The Mongols, led by Jebe Yesuntai, are hoping that 2005 will be their lucky year. “We’ve been waiting patiently for over two millennia for wall-scaling technology to catch up to our needs. Thankfully, these ladders were well built from strong, but light and transportable aluminum. Of course, when you’ve got ten thousand men following you, you don’t necessarily have to worry about weight – but it was nice to not have to think about it. But yes, I think that 2005 will be known as the year of the Mongol. We may not have tanks, or bulletproof armor, or even gunpowder-based weapons, but I think we can take on the Chinese and win. I mean, it’s been what, like, fifty years since they were involved in a war? They’re rusty. What do you think we’ve been doing up in Mongolia all this time? Training, baby. That’s the name of the game.”

Victorious Mongol LEFT - A victorious Mongol tops the wall, carrying with him the head of a Chinese defender. Where will the madness end?

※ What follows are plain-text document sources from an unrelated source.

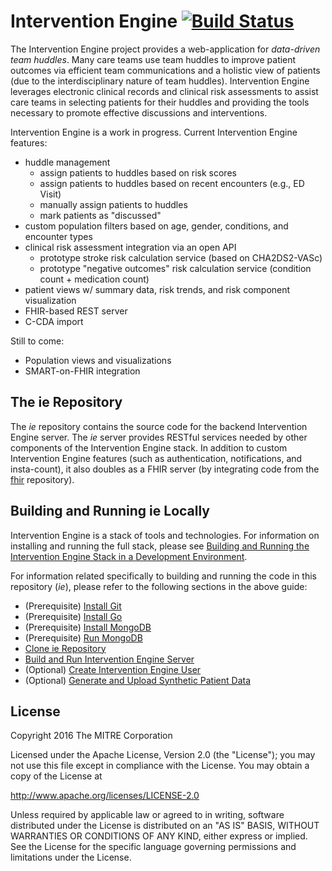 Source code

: Intervention Engine [![Build Status](https://travis-ci.org/intervention-engine/ie.svg?branch=master)](https://travis-ci.org/intervention-engine/ie)
===================================================================================================================================================

The Intervention Engine project provides a web-application for *data-driven team huddles*. Many care teams use team huddles to improve patient outcomes via efficient team communications and a holistic view of patients (due to the interdisciplinary nature of team huddles). Intervention Engine leverages electronic clinical records and clinical risk assessments to assist care teams in selecting patients for their huddles and providing the tools necessary to promote effective discussions and interventions.

Intervention Engine is a work in progress. Current Intervention Engine features:

-	huddle management
	-	assign patients to huddles based on risk scores
	-	assign patients to huddles based on recent encounters (e.g., ED Visit)
	-	manually assign patients to huddles
	-	mark patients as "discussed"
-	custom population filters based on age, gender, conditions, and encounter types
-	clinical risk assessment integration via an open API
	-	prototype stroke risk calculation service (based on CHA2DS2-VASc)
	-	prototype "negative outcomes" risk calculation service (condition count + medication count)
-	patient views w/ summary data, risk trends, and risk component visualization
-	FHIR-based REST server
-	C-CDA import

Still to come:

-	Population views and visualizations
-	SMART-on-FHIR integration

The ie Repository
-----------------

The *ie* repository contains the source code for the backend Intervention Engine server. The *ie* server provides RESTful services needed by other components of the Intervention Engine stack. In addition to custom Intervention Engine features (such as authentication, notifications, and insta-count), it also doubles as a FHIR server (by integrating code from the [fhir](https://github.com/intervention-engine/fhir) repository).

Building and Running ie Locally
-------------------------------

Intervention Engine is a stack of tools and technologies. For information on installing and running the full stack, please see [Building and Running the Intervention Engine Stack in a Development Environment](https://github.com/intervention-engine/ie/blob/master/docs/dev_install.md).

For information related specifically to building and running the code in this repository (*ie*), please refer to the following sections in the above guide:

-	(Prerequisite) [Install Git](https://github.com/intervention-engine/ie/blob/master/docs/dev_install.md#install-git)
-	(Prerequisite) [Install Go](https://github.com/intervention-engine/ie/blob/master/docs/dev_install.md#install-go)
-	(Prerequisite) [Install MongoDB](https://github.com/intervention-engine/ie/blob/master/docs/dev_install.md#install-mongodb)
-	(Prerequisite) [Run MongoDB](https://github.com/intervention-engine/ie/blob/master/docs/dev_install.md#run-mongodb)
-	[Clone ie Repository](https://github.com/intervention-engine/ie/blob/master/docs/dev_install.md#clone-ie-repository)
-	[Build and Run Intervention Engine Server](https://github.com/intervention-engine/ie/blob/master/docs/dev_install.md#build-and-run-intervention-engine-server)
-	(Optional) [Create Intervention Engine User](https://github.com/intervention-engine/ie/blob/master/docs/dev_install.md#create-intervention-engine-user)
-	(Optional) [Generate and Upload Synthetic Patient Data](https://github.com/intervention-engine/ie/blob/master/docs/dev_install.md#generate-and-upload-synthetic-patient-data)

License
-------

Copyright 2016 The MITRE Corporation

Licensed under the Apache License, Version 2.0 (the "License"); you may not use this file except in compliance with the License. You may obtain a copy of the License at

http://www.apache.org/licenses/LICENSE-2.0

Unless required by applicable law or agreed to in writing, software distributed under the License is distributed on an "AS IS" BASIS, WITHOUT WARRANTIES OR CONDITIONS OF ANY KIND, either express or implied. See the License for the specific language governing permissions and limitations under the License.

Colonel Ming of the People’s Liberation Army said, hurriedly, “I can’t believe that they’ve come over the wall. Nobody here saw that coming. We’re just as bad as the American CIA. They’re going to lock up my family, I just know it. Don’t you see what this means? The Mongols are going to make the Rape of Nanking look like a summer picnic. The only thing that we can do is go on the offensive, which is why a nuclear strike on Ulan Bator has already been given the go-ahead. We’ll show these Mongol bastards who’s boss. Still, you’ve gotta give ‘em credit. I mean, who would’ve thought of using ladders to defeat the Great Wall?”

The United States has offered to be an impartial mediator in the 2000-year-old dispute between the Mongols and the Chinese. “We think it’s imperative that we get the Mongols off of their horses and back to the table,” said outgoing Secretary of State Colin Powell. “A stable China demands that there not be an army of ten-thousand horsemen riding around in its northern and central regions.”

President Bush has vowed to “bring the peace-hating, vengeful Mongols to justice just like I done in Iraq.” A spokesman speaking on behalf of the President said that, while it had not yet been ruled out, an invasion did not seem likely. “I mean, it’s friggin’ China, for God’s sake,” said the spokesman.